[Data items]
*** Begin section ***

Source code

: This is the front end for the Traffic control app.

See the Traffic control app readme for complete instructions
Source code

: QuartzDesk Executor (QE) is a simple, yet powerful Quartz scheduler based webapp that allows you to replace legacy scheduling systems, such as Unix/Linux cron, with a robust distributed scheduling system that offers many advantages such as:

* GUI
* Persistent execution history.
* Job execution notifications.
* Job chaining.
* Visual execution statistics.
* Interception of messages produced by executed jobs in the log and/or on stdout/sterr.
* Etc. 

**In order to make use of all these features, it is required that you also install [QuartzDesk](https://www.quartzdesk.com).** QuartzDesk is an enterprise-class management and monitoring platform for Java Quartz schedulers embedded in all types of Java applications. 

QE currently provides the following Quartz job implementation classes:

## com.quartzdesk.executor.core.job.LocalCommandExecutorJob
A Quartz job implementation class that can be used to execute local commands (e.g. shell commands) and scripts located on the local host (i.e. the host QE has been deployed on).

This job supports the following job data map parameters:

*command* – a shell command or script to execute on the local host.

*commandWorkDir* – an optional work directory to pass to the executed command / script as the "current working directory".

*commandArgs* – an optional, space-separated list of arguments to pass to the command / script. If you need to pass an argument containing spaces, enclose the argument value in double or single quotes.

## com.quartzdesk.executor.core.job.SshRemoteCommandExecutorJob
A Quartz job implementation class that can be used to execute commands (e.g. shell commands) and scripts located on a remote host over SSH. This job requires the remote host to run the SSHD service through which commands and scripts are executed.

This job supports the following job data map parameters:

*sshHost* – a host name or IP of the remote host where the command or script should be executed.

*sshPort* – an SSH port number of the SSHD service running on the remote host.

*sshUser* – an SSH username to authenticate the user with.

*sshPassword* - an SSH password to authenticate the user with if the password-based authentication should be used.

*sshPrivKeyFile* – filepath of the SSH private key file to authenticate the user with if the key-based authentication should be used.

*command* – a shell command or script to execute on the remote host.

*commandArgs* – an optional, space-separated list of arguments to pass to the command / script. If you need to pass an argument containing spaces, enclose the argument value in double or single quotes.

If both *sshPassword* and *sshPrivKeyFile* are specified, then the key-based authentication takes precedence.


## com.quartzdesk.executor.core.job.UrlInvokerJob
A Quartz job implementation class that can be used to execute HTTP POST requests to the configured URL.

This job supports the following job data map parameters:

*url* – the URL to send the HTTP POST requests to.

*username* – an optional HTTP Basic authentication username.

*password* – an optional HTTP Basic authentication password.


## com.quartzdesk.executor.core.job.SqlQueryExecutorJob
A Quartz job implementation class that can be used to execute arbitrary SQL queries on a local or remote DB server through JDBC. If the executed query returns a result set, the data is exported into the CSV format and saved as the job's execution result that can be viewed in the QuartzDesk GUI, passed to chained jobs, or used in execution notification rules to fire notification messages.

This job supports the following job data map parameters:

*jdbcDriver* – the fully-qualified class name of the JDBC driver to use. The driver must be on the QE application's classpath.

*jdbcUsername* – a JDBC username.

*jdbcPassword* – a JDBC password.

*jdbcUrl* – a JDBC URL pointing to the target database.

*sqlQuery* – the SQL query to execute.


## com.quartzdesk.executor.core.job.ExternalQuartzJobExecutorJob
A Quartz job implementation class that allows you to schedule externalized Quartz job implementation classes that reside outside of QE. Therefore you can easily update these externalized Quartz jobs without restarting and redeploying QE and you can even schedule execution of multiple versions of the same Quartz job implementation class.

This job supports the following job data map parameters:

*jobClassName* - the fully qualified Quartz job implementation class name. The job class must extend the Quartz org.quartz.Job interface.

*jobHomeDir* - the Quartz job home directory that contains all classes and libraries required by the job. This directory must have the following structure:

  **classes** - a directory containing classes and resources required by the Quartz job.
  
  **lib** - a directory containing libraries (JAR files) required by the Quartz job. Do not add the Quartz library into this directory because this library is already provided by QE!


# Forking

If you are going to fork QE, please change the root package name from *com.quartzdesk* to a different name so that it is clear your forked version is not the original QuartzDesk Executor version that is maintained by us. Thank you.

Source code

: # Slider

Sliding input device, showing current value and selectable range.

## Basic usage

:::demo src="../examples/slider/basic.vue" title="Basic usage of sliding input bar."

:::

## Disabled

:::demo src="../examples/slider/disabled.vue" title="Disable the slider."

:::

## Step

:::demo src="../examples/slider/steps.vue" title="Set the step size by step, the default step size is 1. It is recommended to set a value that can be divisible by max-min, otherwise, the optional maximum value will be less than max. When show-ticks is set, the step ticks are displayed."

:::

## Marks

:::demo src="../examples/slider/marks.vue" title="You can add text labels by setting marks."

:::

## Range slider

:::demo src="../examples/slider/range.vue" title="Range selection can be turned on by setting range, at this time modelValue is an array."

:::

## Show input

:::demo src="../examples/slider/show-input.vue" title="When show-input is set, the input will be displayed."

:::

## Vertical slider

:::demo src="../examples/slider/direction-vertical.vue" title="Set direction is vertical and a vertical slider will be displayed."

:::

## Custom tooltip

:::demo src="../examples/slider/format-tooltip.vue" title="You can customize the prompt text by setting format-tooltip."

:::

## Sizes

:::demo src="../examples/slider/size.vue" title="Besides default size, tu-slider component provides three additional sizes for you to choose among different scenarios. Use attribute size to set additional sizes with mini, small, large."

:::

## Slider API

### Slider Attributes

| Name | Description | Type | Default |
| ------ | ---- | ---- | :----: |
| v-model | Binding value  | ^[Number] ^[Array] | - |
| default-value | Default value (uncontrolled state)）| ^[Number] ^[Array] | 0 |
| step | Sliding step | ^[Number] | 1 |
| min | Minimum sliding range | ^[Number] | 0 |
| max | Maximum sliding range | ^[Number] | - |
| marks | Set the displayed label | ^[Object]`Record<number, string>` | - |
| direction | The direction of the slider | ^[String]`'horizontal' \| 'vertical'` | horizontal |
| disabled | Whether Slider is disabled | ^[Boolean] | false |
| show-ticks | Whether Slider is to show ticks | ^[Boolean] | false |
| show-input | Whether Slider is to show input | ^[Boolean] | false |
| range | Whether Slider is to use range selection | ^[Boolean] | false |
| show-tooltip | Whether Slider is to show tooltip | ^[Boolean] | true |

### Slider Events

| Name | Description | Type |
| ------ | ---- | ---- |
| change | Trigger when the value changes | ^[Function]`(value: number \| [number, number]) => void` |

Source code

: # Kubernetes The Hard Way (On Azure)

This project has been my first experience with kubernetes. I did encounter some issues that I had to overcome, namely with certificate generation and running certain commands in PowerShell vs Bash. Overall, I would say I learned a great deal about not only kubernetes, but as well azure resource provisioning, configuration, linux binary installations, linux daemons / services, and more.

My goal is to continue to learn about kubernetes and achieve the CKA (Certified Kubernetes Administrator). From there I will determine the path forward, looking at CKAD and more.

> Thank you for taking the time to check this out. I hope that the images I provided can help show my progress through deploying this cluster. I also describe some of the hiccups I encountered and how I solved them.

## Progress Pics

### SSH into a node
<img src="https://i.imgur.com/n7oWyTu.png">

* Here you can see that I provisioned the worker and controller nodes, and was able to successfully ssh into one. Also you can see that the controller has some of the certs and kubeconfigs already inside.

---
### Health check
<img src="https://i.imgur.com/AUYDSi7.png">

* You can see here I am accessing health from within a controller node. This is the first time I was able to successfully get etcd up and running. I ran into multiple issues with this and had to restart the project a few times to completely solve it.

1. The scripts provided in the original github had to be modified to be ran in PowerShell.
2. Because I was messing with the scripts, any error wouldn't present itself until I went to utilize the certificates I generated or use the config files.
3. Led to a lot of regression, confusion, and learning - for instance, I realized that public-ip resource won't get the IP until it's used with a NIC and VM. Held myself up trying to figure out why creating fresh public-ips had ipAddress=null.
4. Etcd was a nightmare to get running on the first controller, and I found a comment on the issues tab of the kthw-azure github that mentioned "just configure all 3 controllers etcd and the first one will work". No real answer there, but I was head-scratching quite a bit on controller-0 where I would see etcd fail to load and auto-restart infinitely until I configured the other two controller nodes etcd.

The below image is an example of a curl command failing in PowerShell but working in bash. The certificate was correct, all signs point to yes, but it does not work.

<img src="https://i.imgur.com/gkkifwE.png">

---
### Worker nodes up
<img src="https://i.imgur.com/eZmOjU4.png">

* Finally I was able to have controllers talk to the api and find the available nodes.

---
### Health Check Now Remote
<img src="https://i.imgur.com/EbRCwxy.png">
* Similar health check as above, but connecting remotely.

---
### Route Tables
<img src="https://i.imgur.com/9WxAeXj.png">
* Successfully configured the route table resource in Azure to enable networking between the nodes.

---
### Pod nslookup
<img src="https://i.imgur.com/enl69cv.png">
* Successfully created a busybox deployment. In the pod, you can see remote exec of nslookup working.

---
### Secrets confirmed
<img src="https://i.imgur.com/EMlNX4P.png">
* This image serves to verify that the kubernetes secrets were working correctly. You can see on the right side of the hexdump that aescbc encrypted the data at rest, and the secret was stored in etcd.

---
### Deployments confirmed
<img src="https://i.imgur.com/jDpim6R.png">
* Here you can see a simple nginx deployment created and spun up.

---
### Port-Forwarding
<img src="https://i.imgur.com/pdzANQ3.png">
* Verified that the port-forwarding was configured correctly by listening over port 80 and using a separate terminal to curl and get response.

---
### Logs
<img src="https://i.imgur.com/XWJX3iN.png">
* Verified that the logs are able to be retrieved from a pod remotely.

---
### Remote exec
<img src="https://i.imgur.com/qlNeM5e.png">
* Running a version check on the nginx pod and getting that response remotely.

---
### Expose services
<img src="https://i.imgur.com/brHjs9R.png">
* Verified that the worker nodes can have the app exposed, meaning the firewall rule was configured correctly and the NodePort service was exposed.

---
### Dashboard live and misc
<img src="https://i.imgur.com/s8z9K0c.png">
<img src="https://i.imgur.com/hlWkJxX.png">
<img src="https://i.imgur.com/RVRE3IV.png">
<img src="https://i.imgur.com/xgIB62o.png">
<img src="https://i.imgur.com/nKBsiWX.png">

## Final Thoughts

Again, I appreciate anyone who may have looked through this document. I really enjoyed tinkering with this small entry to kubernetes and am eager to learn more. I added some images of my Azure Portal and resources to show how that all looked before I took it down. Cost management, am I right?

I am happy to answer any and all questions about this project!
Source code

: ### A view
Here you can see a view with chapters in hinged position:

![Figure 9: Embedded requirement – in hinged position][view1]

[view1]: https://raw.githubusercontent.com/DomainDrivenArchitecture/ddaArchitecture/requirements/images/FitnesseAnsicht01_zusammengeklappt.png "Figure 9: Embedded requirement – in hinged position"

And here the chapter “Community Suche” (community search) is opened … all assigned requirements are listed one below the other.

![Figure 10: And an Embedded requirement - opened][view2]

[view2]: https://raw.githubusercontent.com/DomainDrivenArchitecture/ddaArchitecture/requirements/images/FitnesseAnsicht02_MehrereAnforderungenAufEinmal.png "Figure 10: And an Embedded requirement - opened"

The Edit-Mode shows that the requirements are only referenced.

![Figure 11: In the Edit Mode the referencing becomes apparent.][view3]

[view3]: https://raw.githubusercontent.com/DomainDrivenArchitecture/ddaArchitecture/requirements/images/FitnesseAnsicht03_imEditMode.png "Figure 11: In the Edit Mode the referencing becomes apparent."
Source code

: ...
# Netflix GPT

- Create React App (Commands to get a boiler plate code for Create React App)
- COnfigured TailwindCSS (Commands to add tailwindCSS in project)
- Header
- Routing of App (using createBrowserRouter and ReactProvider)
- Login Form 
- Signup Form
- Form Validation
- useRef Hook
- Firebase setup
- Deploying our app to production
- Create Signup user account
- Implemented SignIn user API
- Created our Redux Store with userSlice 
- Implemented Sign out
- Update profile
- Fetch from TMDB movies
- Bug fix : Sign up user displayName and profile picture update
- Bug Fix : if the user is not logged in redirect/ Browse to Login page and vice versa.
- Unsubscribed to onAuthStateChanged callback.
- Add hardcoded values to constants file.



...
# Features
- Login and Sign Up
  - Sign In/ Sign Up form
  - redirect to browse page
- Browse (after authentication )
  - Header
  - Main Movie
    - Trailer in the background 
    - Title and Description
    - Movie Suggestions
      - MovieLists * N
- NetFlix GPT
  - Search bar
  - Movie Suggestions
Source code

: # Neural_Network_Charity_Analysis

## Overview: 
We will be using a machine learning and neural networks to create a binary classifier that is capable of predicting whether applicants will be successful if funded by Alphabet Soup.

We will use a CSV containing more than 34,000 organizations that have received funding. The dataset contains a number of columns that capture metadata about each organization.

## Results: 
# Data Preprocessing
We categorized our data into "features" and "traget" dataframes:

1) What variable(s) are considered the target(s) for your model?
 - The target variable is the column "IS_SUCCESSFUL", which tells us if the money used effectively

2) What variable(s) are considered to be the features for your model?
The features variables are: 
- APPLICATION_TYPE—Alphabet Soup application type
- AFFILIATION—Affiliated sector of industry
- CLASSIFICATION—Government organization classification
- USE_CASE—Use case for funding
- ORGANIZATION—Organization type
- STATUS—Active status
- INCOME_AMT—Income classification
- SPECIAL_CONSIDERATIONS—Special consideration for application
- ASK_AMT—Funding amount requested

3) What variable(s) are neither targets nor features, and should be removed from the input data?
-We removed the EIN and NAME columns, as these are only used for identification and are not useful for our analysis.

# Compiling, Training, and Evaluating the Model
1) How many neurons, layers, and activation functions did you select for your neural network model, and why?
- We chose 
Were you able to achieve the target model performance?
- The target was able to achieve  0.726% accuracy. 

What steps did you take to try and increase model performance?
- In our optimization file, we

*** End section ***

- _Task prompt_
The answer must be a single number: how many lines of the data include the string "Login".

- _Response_
3